====== Supplied data ======
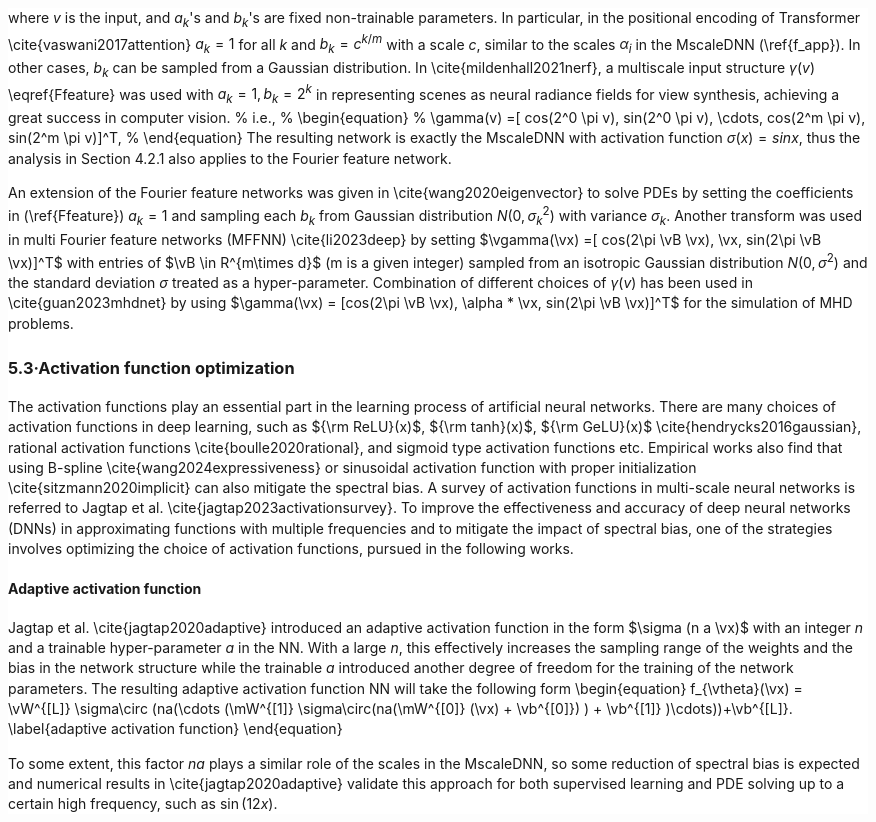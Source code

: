 where  $v$ is the input, and $a_k$'s and $b_k$'s are fixed non-trainable parameters.  In particular, in the positional encoding of Transformer \cite{vaswani2017attention} $a_k=1$ for all $k$ and $b_k = c^{k/m}$ with a scale $c$,  similar to the scales $\alpha_i$ in the MscaleDNN (\ref{f_app}). In other cases, $b_k$  can be sampled from a Gaussian distribution. In \cite{mildenhall2021nerf}, a multiscale input structure $\gamma(v)$  \eqref{Ffeature}    was used with $a_k=1, b_k=2^k$  in representing scenes as neural radiance fields for view synthesis, achieving a great success in computer vision.
% i.e.,
% \begin{equation}
%    \gamma(v) =[ cos(2^0 \pi v),  sin(2^0 \pi v), \cdots, cos(2^m \pi v), sin(2^m \pi v)]^T,
% \end{equation}
The resulting network is exactly the MscaleDNN with activation function $\sigma(x)=sin x$, thus the analysis in Section 4.2.1 also applies to the Fourier feature network.

An extension of  the Fourier feature networks was given in \cite{wang2020eigenvector} to solve PDEs by setting the coefficients in (\ref{Ffeature}) $a_k=1$ and sampling each $b_k$ from Gaussian distribution $N(0,\sigma_k^2)$ with variance $\sigma_k$.
Another transform was used in multi Fourier feature networks (MFFNN) \cite{li2023deep}
by setting $\vgamma(\vx) =[ cos(2\pi \vB \vx), \vx, sin(2\pi \vB \vx)]^T$ with entries of $\vB \in R^{m\times d}$ (m is a given integer) sampled from an isotropic Gaussian distribution $N(0,\sigma^2)$ and the standard deviation $\sigma$ treated as a hyper-parameter. Combination of different choices of $\gamma(v)$ has been used in \cite{guan2023mhdnet} by using $\gamma(\vx) = [cos(2\pi \vB \vx), \alpha * \vx, sin(2\pi \vB \vx)]^T$ for the simulation of MHD problems.

### 5.3·Activation function optimization

The activation functions play an essential part in the learning process of artificial neural networks. There are many choices of activation functions in deep learning, such as ${\rm ReLU}(x)$, ${\rm tanh}(x)$, ${\rm GeLU}(x)$ \cite{hendrycks2016gaussian},  rational activation functions \cite{boulle2020rational}, and sigmoid type activation functions etc.
Empirical works also find that using B-spline \cite{wang2024expressiveness}
or sinusoidal activation function with proper initialization \cite{sitzmann2020implicit} can also mitigate the spectral bias. A survey of activation functions in multi-scale neural networks is referred to Jagtap et al. \cite{jagtap2023activationsurvey}.
To improve the effectiveness and accuracy of deep neural networks (DNNs) in approximating functions with multiple frequencies and to mitigate the impact of spectral bias, one of the strategies involves optimizing the choice of activation functions, pursued in the following works.

#### Adaptive activation function

Jagtap et al. \cite{jagtap2020adaptive} introduced an adaptive activation function in the form $\sigma (n a \vx)$ with an integer $n$ and a trainable hyper-parameter $a$ in the NN. With a large $n$, this effectively increases the sampling range of the weights and the bias in the network structure while the trainable $a$ introduced another degree of freedom for the training of the network parameters. The resulting adaptive activation function NN will take the following form
\begin{equation}
    f_{\vtheta}(\vx) = \vW^{[L]} \sigma\circ (na(\cdots (\mW^{[1]} \sigma\circ(na(\mW^{[0]} (\vx) + \vb^{[0]}) ) + \vb^{[1]} )\cdots))+\vb^{[L]}. \label{adaptive activation function}
\end{equation}

To some extent, this factor $na$ plays a similar role of the scales in the MscaleDNN, so some reduction of spectral bias is expected and numerical results in \cite{jagtap2020adaptive} validate this approach for both supervised learning and PDE solving up to a certain high frequency, such as $\sin (12x)$.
======
• [Task prompt]
Please retype the listing in full, exactly as given, and skip every image.

• [Output of the exercise]
Source code

: where  $v$ is the input, and $a_k$'s and $b_k$'s are fixed non-trainable parameters.  In particular, in the positional encoding of Transformer \cite{vaswani2017attention} $a_k=1$ for all $k$ and $b_k = c^{k/m}$ with a scale $c$,  similar to the scales $\alpha_i$ in the MscaleDNN (\ref{f_app}). In other cases, $b_k$  can be sampled from a Gaussian distribution. In \cite{mildenhall2021nerf}, a multiscale input structure $\gamma(v)$  \eqref{Ffeature}    was used with $a_k=1, b_k=2^k$  in representing scenes as neural radiance fields for view synthesis, achieving a great success in computer vision.
% i.e.,
% \begin{equation}
%    \gamma(v) =[ cos(2^0 \pi v),  sin(2^0 \pi v), \cdots, cos(2^m \pi v), sin(2^m \pi v)]^T,
% \end{equation}
The resulting network is exactly the MscaleDNN with activation function $\sigma(x)=sin x$, thus the analysis in Section 4.2.1 also applies to the Fourier feature network.

An extension of  the Fourier feature networks was given in \cite{wang2020eigenvector} to solve PDEs by setting the coefficients in (\ref{Ffeature}) $a_k=1$ and sampling each $b_k$ from Gaussian distribution $N(0,\sigma_k^2)$ with variance $\sigma_k$.
Another transform was used in multi Fourier feature networks (MFFNN) \cite{li2023deep}
by setting $\vgamma(\vx) =[ cos(2\pi \vB \vx), \vx, sin(2\pi \vB \vx)]^T$ with entries of $\vB \in R^{m\times d}$ (m is a given integer) sampled from an isotropic Gaussian distribution $N(0,\sigma^2)$ and the standard deviation $\sigma$ treated as a hyper-parameter. Combination of different choices of $\gamma(v)$ has been used in \cite{guan2023mhdnet} by using $\gamma(\vx) = [cos(2\pi \vB \vx), \alpha * \vx, sin(2\pi \vB \vx)]^T$ for the simulation of MHD problems.

### 5.3·Activation function optimization

The activation functions play an essential part in the learning process of artificial neural networks. There are many choices of activation functions in deep learning, such as ${\rm ReLU}(x)$, ${\rm tanh}(x)$, ${\rm GeLU}(x)$ \cite{hendrycks2016gaussian},  rational activation functions \cite{boulle2020rational}, and sigmoid type activation functions etc.
Empirical works also find that using B-spline \cite{wang2024expressiveness}
or sinusoidal activation function with proper initialization \cite{sitzmann2020implicit} can also mitigate the spectral bias. A survey of activation functions in multi-scale neural networks is referred to Jagtap et al. \cite{jagtap2023activationsurvey}.
To improve the effectiveness and accuracy of deep neural networks (DNNs) in approximating functions with multiple frequencies and to mitigate the impact of spectral bias, one of the strategies involves optimizing the choice of activation functions, pursued in the following works.

#### Adaptive activation function

Jagtap et al. \cite{jagtap2020adaptive} introduced an adaptive activation function in the form $\sigma (n a \vx)$ with an integer $n$ and a trainable hyper-parameter $a$ in the NN. With a large $n$, this effectively increases the sampling range of the weights and the bias in the network structure while the trainable $a$ introduced another degree of freedom for the training of the network parameters. The resulting adaptive activation function NN will take the following form
\begin{equation}
    f_{\vtheta}(\vx) = \vW^{[L]} \sigma\circ (na(\cdots (\mW^{[1]} \sigma\circ(na(\mW^{[0]} (\vx) + \vb^{[0]}) ) + \vb^{[1]} )\cdots))+\vb^{[L]}. \label{adaptive activation function}
\end{equation}

To some extent, this factor $na$ plays a similar role of the scales in the MscaleDNN, so some reduction of spectral bias is expected and numerical results in \cite{jagtap2020adaptive} validate this approach for both supervised learning and PDE solving up to a certain high frequency, such as $\sin (12x)$.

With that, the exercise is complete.